Yoga – was ist das überhaupt?

Yoga kommt aus Indien und wurde dort schon vor über 2000 Jahren gelehrt. Das Wort Yoga bedeutet soviel wie „anschirren“ oder „verbinden“ und soll helfen Körper, Geist und Seele in Einklang zu bringen. Dies geschieht unter anderem durch eine Reihe von Körperübungen (Asanas), Atemübungen (Pranayamas), Entspannungstechniken und Mantren-Gesang.

Ursprünglich wurde Yoga als eine philosophische Lehre betrachtet.
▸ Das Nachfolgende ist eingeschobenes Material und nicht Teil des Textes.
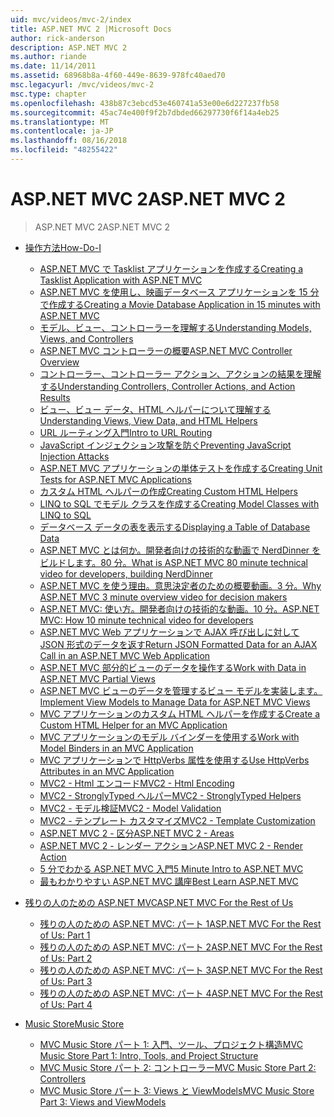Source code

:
 ```yaml
---
uid: mvc/videos/mvc-2/index
title: ASP.NET MVC 2 |Microsoft Docs
author: rick-anderson
description: ASP.NET MVC 2
ms.author: riande
ms.date: 11/14/2011
ms.assetid: 68968b8a-4f60-449e-8639-978fc40aed70
msc.legacyurl: /mvc/videos/mvc-2
msc.type: chapter
ms.openlocfilehash: 438b87c3ebcd53e460741a53e00e6d227237fb58
ms.sourcegitcommit: 45ac74e400f9f2b7dbded66297730f6f14a4eb25
ms.translationtype: MT
ms.contentlocale: ja-JP
ms.lasthandoff: 08/16/2018
ms.locfileid: "48255422"
---
```

<a name="aspnet-mvc-2"></a><span data-ttu-id="f5211-103">ASP.NET MVC 2</span><span class="sxs-lookup"><span data-stu-id="f5211-103">ASP.NET MVC 2</span></span>
====================
> <span data-ttu-id="f5211-104">ASP.NET MVC 2</span><span class="sxs-lookup"><span data-stu-id="f5211-104">ASP.NET MVC 2</span></span>


- [<span data-ttu-id="f5211-105">操作方法</span><span class="sxs-lookup"><span data-stu-id="f5211-105">How-Do-I</span></span>](how-do-i/index.md)

    - [<span data-ttu-id="f5211-106">ASP.NET MVC で Tasklist アプリケーションを作成する</span><span class="sxs-lookup"><span data-stu-id="f5211-106">Creating a Tasklist Application with ASP.NET MVC</span></span>](how-do-i/creating-a-tasklist-application-with-aspnet-mvc.md)
    - [<span data-ttu-id="f5211-107">ASP.NET MVC を使用し、映画データベース アプリケーションを 15 分で作成する</span><span class="sxs-lookup"><span data-stu-id="f5211-107">Creating a Movie Database Application in 15 minutes with ASP.NET MVC</span></span>](how-do-i/creating-a-movie-database-application-in-15-minutes-with-aspnet-mvc.md)
    - [<span data-ttu-id="f5211-108">モデル、ビュー、コントローラーを理解する</span><span class="sxs-lookup"><span data-stu-id="f5211-108">Understanding Models, Views, and Controllers</span></span>](how-do-i/understanding-models-views-and-controllers.md)
    - [<span data-ttu-id="f5211-109">ASP.NET MVC コントローラーの概要</span><span class="sxs-lookup"><span data-stu-id="f5211-109">ASP.NET MVC Controller Overview</span></span>](how-do-i/aspnet-mvc-controller-overview.md)
    - [<span data-ttu-id="f5211-110">コントローラー、コントローラー アクション、アクションの結果を理解する</span><span class="sxs-lookup"><span data-stu-id="f5211-110">Understanding Controllers, Controller Actions, and Action Results</span></span>](how-do-i/understanding-controllers-controller-actions-and-action-results.md)
    - [<span data-ttu-id="f5211-111">ビュー、ビュー データ、HTML ヘルパーについて理解する</span><span class="sxs-lookup"><span data-stu-id="f5211-111">Understanding Views, View Data, and HTML Helpers</span></span>](how-do-i/understanding-views-view-data-and-html-helpers.md)
    - [<span data-ttu-id="f5211-112">URL ルーティング入門</span><span class="sxs-lookup"><span data-stu-id="f5211-112">Intro to URL Routing</span></span>](how-do-i/an-introduction-to-url-routing.md)
    - [<span data-ttu-id="f5211-113">JavaScript インジェクション攻撃を防ぐ</span><span class="sxs-lookup"><span data-stu-id="f5211-113">Preventing JavaScript Injection Attacks</span></span>](how-do-i/preventing-javascript-injection-attacks.md)
    - [<span data-ttu-id="f5211-114">ASP.NET MVC アプリケーションの単体テストを作成する</span><span class="sxs-lookup"><span data-stu-id="f5211-114">Creating Unit Tests for ASP.NET MVC Applications</span></span>](how-do-i/creating-unit-tests-for-aspnet-mvc-applications.md)
    - [<span data-ttu-id="f5211-115">カスタム HTML ヘルパーの作成</span><span class="sxs-lookup"><span data-stu-id="f5211-115">Creating Custom HTML Helpers</span></span>](how-do-i/creating-custom-html-helpers.md)
    - [<span data-ttu-id="f5211-116">LINQ to SQL でモデル クラスを作成する</span><span class="sxs-lookup"><span data-stu-id="f5211-116">Creating Model Classes with LINQ to SQL</span></span>](how-do-i/creating-model-classes-with-linq-to-sql.md)
    - [<span data-ttu-id="f5211-117">データベース データの表を表示する</span><span class="sxs-lookup"><span data-stu-id="f5211-117">Displaying a Table of Database Data</span></span>](how-do-i/displaying-a-table-of-database-data.md)
    - [<span data-ttu-id="f5211-118">ASP.NET MVC とは何か。開発者向けの技術的な動画で NerdDinner をビルドします。80 分。</span><span class="sxs-lookup"><span data-stu-id="f5211-118">What is ASP.NET MVC 80 minute technical video for developers, building NerdDinner</span></span>](how-do-i/what-is-aspnet-mvc-80-minute-technical-video-for-developers-building-nerddinner.md)
    - [<span data-ttu-id="f5211-119">ASP.NET MVC を使う理由。意思決定者のための概要動画。3 分。</span><span class="sxs-lookup"><span data-stu-id="f5211-119">Why ASP.NET MVC 3 minute overview video for decision makers</span></span>](how-do-i/why-aspnet-mvc-3-minute-overview-video-for-decision-makers.md)
    - [<span data-ttu-id="f5211-120">ASP.NET MVC: 使い方。開発者向けの技術的な動画。10 分。</span><span class="sxs-lookup"><span data-stu-id="f5211-120">ASP.NET MVC: How 10 minute technical video for developers</span></span>](how-do-i/aspnet-mvc-how-10-minute-technical-video-for-developers.md)
    - [<span data-ttu-id="f5211-121">ASP.NET MVC Web アプリケーションで AJAX 呼び出しに対して JSON 形式のデータを返す</span><span class="sxs-lookup"><span data-stu-id="f5211-121">Return JSON Formatted Data for an AJAX Call in an ASP.NET MVC Web Application</span></span>](how-do-i/how-do-i-return-json-formatted-data-for-an-ajax-call-in-an-aspnet-mvc-web-application.md)
    - [<span data-ttu-id="f5211-122">ASP.NET MVC 部分的ビューのデータを操作する</span><span class="sxs-lookup"><span data-stu-id="f5211-122">Work with Data in ASP.NET MVC Partial Views</span></span>](how-do-i/how-do-i-work-with-data-in-aspnet-mvc-partial-views.md)
    - [<span data-ttu-id="f5211-123">ASP.NET MVC ビューのデータを管理するビュー モデルを実装します。</span><span class="sxs-lookup"><span data-stu-id="f5211-123">Implement View Models to Manage Data for ASP.NET MVC Views</span></span>](how-do-i/how-do-i-implement-view-models-to-manage-data-for-aspnet-mvc-views.md)
    - [<span data-ttu-id="f5211-124">MVC アプリケーションのカスタム HTML ヘルパーを作成する</span><span class="sxs-lookup"><span data-stu-id="f5211-124">Create a Custom HTML Helper for an MVC Application</span></span>](how-do-i/how-do-i-create-a-custom-html-helper-for-an-mvc-application.md)
    - [<span data-ttu-id="f5211-125">MVC アプリケーションのモデル バインダーを使用する</span><span class="sxs-lookup"><span data-stu-id="f5211-125">Work with Model Binders in an MVC Application</span></span>](how-do-i/how-do-i-work-with-model-binders-in-an-mvc-application.md)
    - [<span data-ttu-id="f5211-126">MVC アプリケーションで HttpVerbs 属性を使用する</span><span class="sxs-lookup"><span data-stu-id="f5211-126">Use HttpVerbs Attributes in an MVC Application</span></span>](how-do-i/how-do-i-use-httpverbs-attributes-in-an-mvc-application.md)
    - [<span data-ttu-id="f5211-127">MVC2 - Html エンコード</span><span class="sxs-lookup"><span data-stu-id="f5211-127">MVC2 - Html Encoding</span></span>](how-do-i/mvc2-html-encoding.md)
    - [<span data-ttu-id="f5211-128">MVC2 - StronglyTyped ヘルパー</span><span class="sxs-lookup"><span data-stu-id="f5211-128">MVC2 - StronglyTyped Helpers</span></span>](how-do-i/mvc2-stronglytyped-helpers.md)
    - [<span data-ttu-id="f5211-129">MVC2 - モデル検証</span><span class="sxs-lookup"><span data-stu-id="f5211-129">MVC2 - Model Validation</span></span>](how-do-i/mvc2-model-validation.md)
    - [<span data-ttu-id="f5211-130">MVC2 - テンプレート カスタマイズ</span><span class="sxs-lookup"><span data-stu-id="f5211-130">MVC2 - Template Customization</span></span>](how-do-i/mvc2-template-customization.md)
    - [<span data-ttu-id="f5211-131">ASP.NET MVC 2 - 区分</span><span class="sxs-lookup"><span data-stu-id="f5211-131">ASP.NET MVC 2 - Areas</span></span>](how-do-i/aspnet-mvc-2-areas.md)
    - [<span data-ttu-id="f5211-132">ASP.NET MVC 2 - レンダー アクション</span><span class="sxs-lookup"><span data-stu-id="f5211-132">ASP.NET MVC 2 - Render Action</span></span>](how-do-i/aspnet-mvc-2-render-action.md)
    - [<span data-ttu-id="f5211-133">5 分でわかる ASP.NET MVC 入門</span><span class="sxs-lookup"><span data-stu-id="f5211-133">5 Minute Intro to ASP.NET MVC</span></span>](how-do-i/5-minute-introduction-to-aspnet-mvc.md)
    - [<span data-ttu-id="f5211-134">最もわかりやすい ASP.NET MVC 講座</span><span class="sxs-lookup"><span data-stu-id="f5211-134">Best Learn ASP.NET MVC</span></span>](how-do-i/how-to-best-learn-asp-net-mvc.md)
- [<span data-ttu-id="f5211-135">残りの人のための ASP.NET MVC</span><span class="sxs-lookup"><span data-stu-id="f5211-135">ASP.NET MVC For the Rest of Us</span></span>](aspnet-mvc-for-the-rest-of-us/index.md)

    - [<span data-ttu-id="f5211-136">残りの人のための ASP.NET MVC: パート 1</span><span class="sxs-lookup"><span data-stu-id="f5211-136">ASP.NET MVC For the Rest of Us: Part 1</span></span>](aspnet-mvc-for-the-rest-of-us/aspnet-mvc-for-the-rest-of-us-part-1.md)
    - [<span data-ttu-id="f5211-137">残りの人のための ASP.NET MVC: パート 2</span><span class="sxs-lookup"><span data-stu-id="f5211-137">ASP.NET MVC For the Rest of Us: Part 2</span></span>](aspnet-mvc-for-the-rest-of-us/aspnet-mvc-for-the-rest-of-us-part-2.md)
    - [<span data-ttu-id="f5211-138">残りの人のための ASP.NET MVC: パート 3</span><span class="sxs-lookup"><span data-stu-id="f5211-138">ASP.NET MVC For the Rest of Us: Part 3</span></span>](aspnet-mvc-for-the-rest-of-us/aspnet-mvc-for-the-rest-of-us-part-3.md)
    - [<span data-ttu-id="f5211-139">残りの人のための ASP.NET MVC: パート 4</span><span class="sxs-lookup"><span data-stu-id="f5211-139">ASP.NET MVC For the Rest of Us: Part 4</span></span>](aspnet-mvc-for-the-rest-of-us/aspnet-mvc-for-the-rest-of-us-part-4.md)
- [<span data-ttu-id="f5211-140">Music Store</span><span class="sxs-lookup"><span data-stu-id="f5211-140">Music Store</span></span>](music-store/index.md)

    - [<span data-ttu-id="f5211-141">MVC Music Store パート 1: 入門、ツール、プロジェクト構造</span><span class="sxs-lookup"><span data-stu-id="f5211-141">MVC Music Store Part 1: Intro, Tools, and Project Structure</span></span>](music-store/mvc-music-store-part-1-intro-tools-and-project-structure.md)
    - [<span data-ttu-id="f5211-142">MVC Music Store パート 2: コントローラー</span><span class="sxs-lookup"><span data-stu-id="f5211-142">MVC Music Store Part 2: Controllers</span></span>](music-store/mvc-music-store-part-2-controllers.md)
    - [<span data-ttu-id="f5211-143">MVC Music Store パート 3: Views と ViewModels</span><span class="sxs-lookup"><span data-stu-id="f5211-143">MVC Music Store Part 3: Views and ViewModels</span></span>](music-store/mvc-music-store-part-3-views-and-viewmodels.md)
Den Beginn des körperlichen Yoga stellt das Hatha Yoga dar, welches als Grundlage der modernen Yogapraxis angesehen wird und als die klassischste Form des Yoga gilt.
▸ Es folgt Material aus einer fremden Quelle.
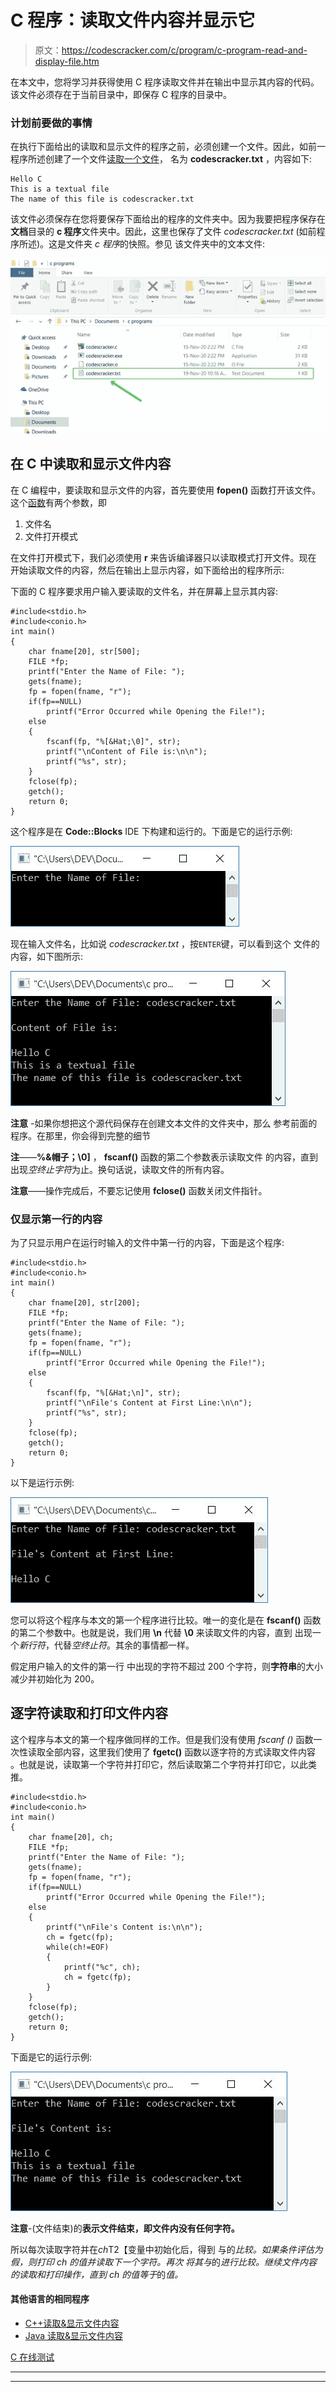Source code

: # C 程序：读取文件内容并显示它

> 原文：<https://codescracker.com/c/program/c-program-read-and-display-file.htm>

在本文中，您将学习并获得使用 C 程序读取文件并在输出中显示其内容的代码。该文件必须存在于当前目录中，即保存 C 程序的目录中。

### 计划前要做的事情

在执行下面给出的读取和显示文件的程序之前，必须创建一个文件。因此，如前一程序所述创建了一个文件[读取一个文件](/c/program/c-program-read-file.htm)， 名为 **codescracker.txt** ，内容如下:

```
Hello C
This is a textual file
The name of this file is codescracker.txt
```

该文件必须保存在您将要保存下面给出的程序的文件夹中。因为我要把程序保存在**文档**目录的 **c 程序**文件夹中。因此，这里也保存了文件 *codescracker.txt* (如前程序所述)。这是文件夹 *c 程序*的快照。参见 该文件夹中的文本文件:

![read and display file content c](img/016eaedec2b1df8c8ded96596e632f30.png)

## 在 C 中读取和显示文件内容

在 C 编程中，要读取和显示文件的内容，首先要使用 **fopen()** 函数打开该文件。这个[函数](/c/c-functions.htm)有两个参数，即

1.  文件名
2.  文件打开模式

在文件打开模式下，我们必须使用 **r** 来告诉编译器只以读取模式打开文件。现在 开始读取文件的内容，然后在输出上显示内容，如下面给出的程序所示:

下面的 C 程序要求用户输入要读取的文件名，并在屏幕上显示其内容:

```
#include<stdio.h>
#include<conio.h>
int main()
{
    char fname[20], str[500];
    FILE *fp;
    printf("Enter the Name of File: ");
    gets(fname);
    fp = fopen(fname, "r");
    if(fp==NULL)
        printf("Error Occurred while Opening the File!");
    else
    {
        fscanf(fp, "%[&Hat;\0]", str);
        printf("\nContent of File is:\n\n");
        printf("%s", str);
    }
	fclose(fp);
    getch();
    return 0;
}
```

这个程序是在 **Code::Blocks** IDE 下构建和运行的。下面是它的运行示例:

![c program read and display file content](img/0ecdfb463c7761f5ee7d404991ca1792.png)

现在输入文件名，比如说 *codescracker.txt* ，按`ENTER`键，可以看到这个 文件的内容，如下图所示:

![c read file display content](img/4a223f5ec11d527d68add92ed319ef7e.png)

**注意** -如果你想把这个源代码保存在创建文本文件的文件夹中，那么 参考前面的程序。在那里，你会得到完整的细节

**注**——**%&帽子；\0]** ， **fscanf()** 函数的第二个参数表示读取文件 的内容，直到出现*空终止字符*为止。换句话说，读取文件的所有内容。

**注意**——操作完成后，不要忘记使用 **fclose()** 函数关闭文件指针。

### 仅显示第一行的内容

为了只显示用户在运行时输入的文件中第一行的内容，下面是这个程序:

```
#include<stdio.h>
#include<conio.h>
int main()
{
    char fname[20], str[200];
    FILE *fp;
    printf("Enter the Name of File: ");
    gets(fname);
    fp = fopen(fname, "r");
    if(fp==NULL)
        printf("Error Occurred while Opening the File!");
    else
    {
        fscanf(fp, "%[&Hat;\n]", str);
        printf("\nFile's Content at First Line:\n\n");
        printf("%s", str);
    }
    fclose(fp);
    getch();
    return 0;
}
```

以下是运行示例:

![c program display file content](img/de3f82ac61cd1f59ff06547f09254e51.png)

您可以将这个程序与本文的第一个程序进行比较。唯一的变化是在 **fscanf()** 函数的第二个参数中。也就是说，我们用 **\n** 代替 **\0** 来读取文件的内容，直到 出现一个*新行符*，代替*空终止符*。其余的事情都一样。

假定用户输入的文件的第一行 中出现的字符不超过 200 个字符，则**字符串**的大小减少并初始化为 200。

## 逐字符读取和打印文件内容

这个程序与本文的第一个程序做同样的工作。但是我们没有使用 *fscanf ()* 函数一次性读取全部内容，这里我们使用了 **fgetc()** 函数以逐字符的方式读取文件内容 。也就是说，读取第一个字符并打印它，然后读取第二个字符并打印它，以此类推。

```
#include<stdio.h>
#include<conio.h>
int main()
{
    char fname[20], ch;
    FILE *fp;
    printf("Enter the Name of File: ");
    gets(fname);
    fp = fopen(fname, "r");
    if(fp==NULL)
        printf("Error Occurred while Opening the File!");
    else
    {
        printf("\nFile's Content is:\n\n");
        ch = fgetc(fp);
        while(ch!=EOF)
        {
            printf("%c", ch);
            ch = fgetc(fp);
        }
    }
    fclose(fp);
    getch();
    return 0;
}
```

下面是它的运行示例:

![c print file content character by character](img/dce4fb8cee7aaaac4f64e3275308aa3a.png)

**注意**-(文件结束)的**表示文件结束，即文件内没有任何字符。**

所以每次读取字符并在*ch*T2【变量中初始化后，得到 与的*比较。如果条件评估为假，则打印 *ch* 的值并读取下一个字符。再次 将其与*的*进行比较。继续文件内容的读取和打印操作，直到 *ch* 的值等于*的*值。*

#### 其他语言的相同程序

*   [C++读取&显示文件内容](/cpp/program/cpp-program-read-and-display-file.htm)
*   [Java 读取&显示文件内容](/java/program/java-program-read-and-display-file.htm)

[C 在线测试](/exam/showtest.php?subid=2)

* * *

* * *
Heutzutage gibt es viele Varianten des Yoga: das Bikram-Yoga, welches durch das Üben in einem sehr warmen Raum die Beweglichkeit steigern soll, Vinyasa Yoga für die Kondition oder Aerial Yoga für fortgeschrittene Schüler – um nur einige Yoga Arten zu nennen. So kann sich jede(r) Interessierte die für sie / ihn geeignete Variante auswählen.

Wie unterscheidet sich Kinderyoga von Erwachsenenyoga?

Kinderyoga ist weitaus spielerischer gestaltet als Yoga für Erwachsene. Durch das Einbeziehen von Bildern und Geschichten wird die Fantasie angeregt und die oft spielerischen Namen der Asanas ziehen Kinder leicht in ihren Bann und regen zum Nachahmen an.

Der kindliche Drang nach Bewegung und die Spielgefährten in der Gruppe motivieren die Kinder mitzumachen. Außerdem finden sie durch ihre natürliche Neugier leichten Zugang zu den im Kinderyoga oftmals angewendeten Entspannungsübungen, Affirmationen (kurze, positiv formulierte Sätze, die wiederholt gesprochen werden) und dem Mantren-Gesang.

Eine Yoga-Einheit für Kinder ist meist kürzer als bei Erwachsenen, was aber ganz vom Alter der Kinder abhängt.

Kinderyoga – ab jedem Alter möglich

Babys können mit Mama oder Papa einen Baby-Eltern-Yogakurs belegen. Dort werden sie auf dem Arm ihrer Eltern in die Übungen eingebunden. Kleinkinder sind dagegen schon in der Lage, bestimmte Yoga-Übungen selbst auszuprobieren. Praktizieren Sie als Eltern Yoga daheim, so können Sie ohne weiteres Ihr Kind mit einbeziehen, indem Sie es leichte Stellungen nachahmen lassen. Am Besten übt es sich auf einer Yogamatte oder einem Teppich, so dass Ihr Kind sich nicht verletzen kann, sollte es mal das Gleichgewicht verlieren.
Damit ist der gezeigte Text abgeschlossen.